───── PROVIDED DATA

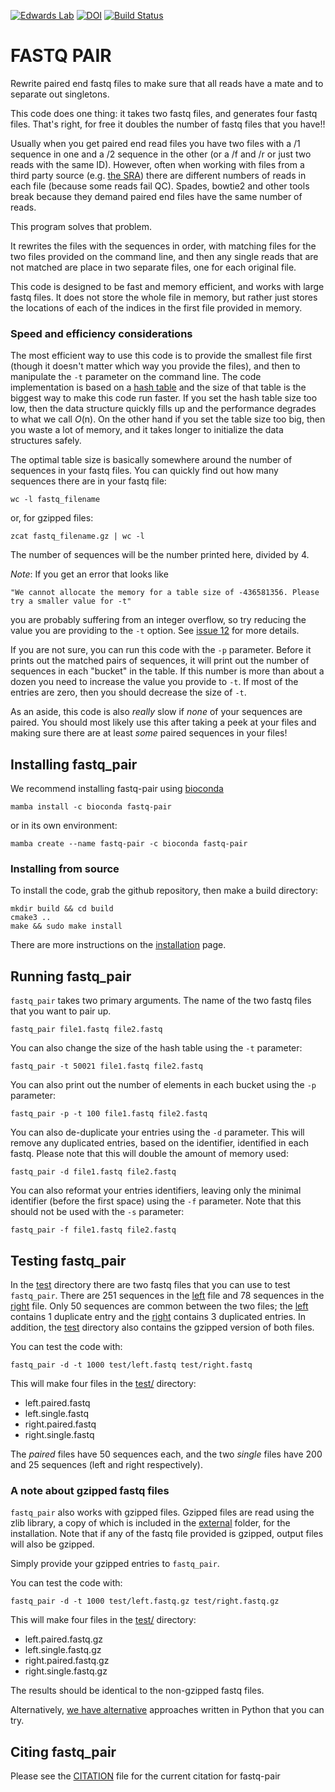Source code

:[![Edwards Lab](https://img.shields.io/badge/Bioinformatics-EdwardsLab-03A9F4)](https://edwards.sdsu.edu/research)
[![DOI](https://zenodo.org/badge/98881309.svg)](https://zenodo.org/badge/latestdoi/98881309)
[![Build Status](https://travis-ci.org/linsalrob/fastq-pair.svg?branch=master)](https://travis-ci.org/linsalrob/fastq-pair)

# FASTQ PAIR

Rewrite paired end fastq files to make sure that all reads have a mate and to separate out singletons.

This code does one thing: it takes two fastq files, and generates four fastq files. That's right, for free it doubles
the number of fastq files that you have!!

Usually when you get paired end read files you have two files with a /1 sequence in one and a /2 sequence in the other
(or a /f and /r or just two reads with the same ID).  However, often when working with files from a third party source
(e.g. [the SRA](http://edwards.sdsu.edu/research/sra/)) there are different numbers of reads in each file (because some
reads fail QC). Spades, bowtie2 and other tools break because they demand paired end files have the same number of reads.

This program solves that problem.

It rewrites the files with the sequences in order, with matching files for the two files provided on the command line,
and then any single reads that are not matched are place in two separate files, one for each original file.

This code is designed to be fast and memory efficient, and works with large fastq files. It does not store the whole
file in memory, but rather just stores the locations of each of the indices in the first file provided in memory.

### Speed and efficiency considerations

The most efficient way to use this code is to provide the smallest file first (though it doesn't matter which way you
provide the files), and then to manipulate the `-t` parameter on the command line. The code implementation is based
on a [hash table](https://en.wikipedia.org/wiki/Hash_table) and the size of that table is the biggest way to make this
code run faster. If you set the hash table size too low, then the data structure quickly fills up and the performance
degrades to what we call _O_(n). On the other hand if you  set the table size too big, then you waste a lot of memory,
and it takes longer to initialize the data structures safely.

The optimal table size is basically somewhere around the number of sequences in your fastq files. You can quickly find
out how many sequences there are in your fastq file:

```
wc -l fastq_filename
```
or, for gzipped files:
```
zcat fastq_filename.gz | wc -l
```

The number of sequences will be the number printed here, divided by 4.

_Note_: If you get an error that looks like 
```
"We cannot allocate the memory for a table size of -436581356. Please try a smaller value for -t"
```

you are probably suffering from an integer overflow, so try reducing the value you are providing to the `-t` option.
See [issue 12](https://github.com/linsalrob/fastq-pair/issues/12) for more details.

If you are not sure, you can run this code with the `-p` parameter. Before it prints out the matched pairs of sequences,
it will print out the number of sequences in each "bucket" in the table. If this number is more than about a dozen you
need to increase the value you provide to `-t`. If most of the entries are zero, then you should decrease the size of
`-t`.

As an aside, this code is also _really_ slow if _none_ of your sequences are paired. You should most likely use this
after taking a peek at your files and making sure there are at least _some_ paired sequences in your files!

## Installing fastq_pair

We recommend installing fastq-pair using [bioconda](https://bioconda.github.io/recipes/fastq-pair/README.html)

```
mamba install -c bioconda fastq-pair
```

or in its own environment:

```
mamba create --name fastq-pair -c bioconda fastq-pair
```

### Installing from source

To install the code, grab the github repository, then make a build directory:
```$xslt
mkdir build && cd build
cmake3 ..
make && sudo make install
```
There are more instructions on the [installation](INSTALLATION.md) page.

## Running fastq_pair

`fastq_pair` takes two primary arguments. The name of the two fastq files that you want to pair up.

```$xslt
fastq_pair file1.fastq file2.fastq
```

You can also change the size of the hash table using the `-t` parameter:

```$xslt
fastq_pair -t 50021 file1.fastq file2.fastq
```

You can also print out the number of elements in each bucket using the `-p` parameter:

```$xslt
fastq_pair -p -t 100 file1.fastq file2.fastq
```

You can also de-duplicate your entries using the `-d` parameter. This will remove any duplicated entries, based on the identifier, identified in each fastq. Please note that this will double the amount of memory used:

```$xslt
fastq_pair -d file1.fastq file2.fastq
```

You can also reformat your entries identifiers, leaving only the minimal identifier (before the first space) using the `-f` parameter. Note that this should not be used with the `-s` parameter:

```$xslt
fastq_pair -f file1.fastq file2.fastq
```

## Testing fastq_pair

In the [test](test/) directory there are two fastq files that you can use to test `fastq_pair`. There are 251 sequences
in the [left](test/left.fastq) file and 78 sequences in the [right](test/right.fastq) file. Only 50 sequences are common
between the two files; the [left](test/left.fastq) contains 1 duplicate entry and the [right](test/right.fastq) contains 
3 duplicated entries. In addition, the [test](test/) directory also contains the gzipped version of both files.

You can test the code with:

```$xslt
fastq_pair -d -t 1000 test/left.fastq test/right.fastq
```

This will make four files in the [test/](test) directory:
- left.paired.fastq
- left.single.fastq
- right.paired.fastq
- right.single.fastq

The _paired_ files have 50 sequences each, and the two _single_ files have 200 and 25 sequences (left and right respectively).

### A note about gzipped fastq files

`fastq_pair` also works with gzipped files. Gzipped files are read using the zlib library, a copy of which is included in the [external](external) folder, for the installation. Note that if any of the fastq file provided is gzipped, output files will also be gzipped.

Simply provide your gzipped entries to `fastq_pair`.

You can test the code with:

```$xslt
fastq_pair -d -t 1000 test/left.fastq.gz test/right.fastq.gz
```

This will make four files in the [test/](test) directory:
- left.paired.fastq.gz
- left.single.fastq.gz
- right.paired.fastq.gz
- right.single.fastq.gz

The results should be identical to the non-gzipped fastq files.

Alternatively, [we have alternative](https://edwards.sdsu.edu/research/sorting-and-paring-fastq-files/) approaches
written in Python that you can try.

## Citing fastq_pair

Please see the [CITATION](CITATION.md) file for the current citation for fastq-pair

──────────

### AIM OF THE TASK
Every line from the one containing "- right.single.fastq.gz" through the end of the material above should be retyped exactly; please include nothing else.

### EXERCISE SOLUTION
- right.single.fastq.gz

The results should be identical to the non-gzipped fastq files.

Alternatively, [we have alternative](https://edwards.sdsu.edu/research/sorting-and-paring-fastq-files/) approaches
written in Python that you can try.

## Citing fastq_pair

Please see the [CITATION](CITATION.md) file for the current citation for fastq-pair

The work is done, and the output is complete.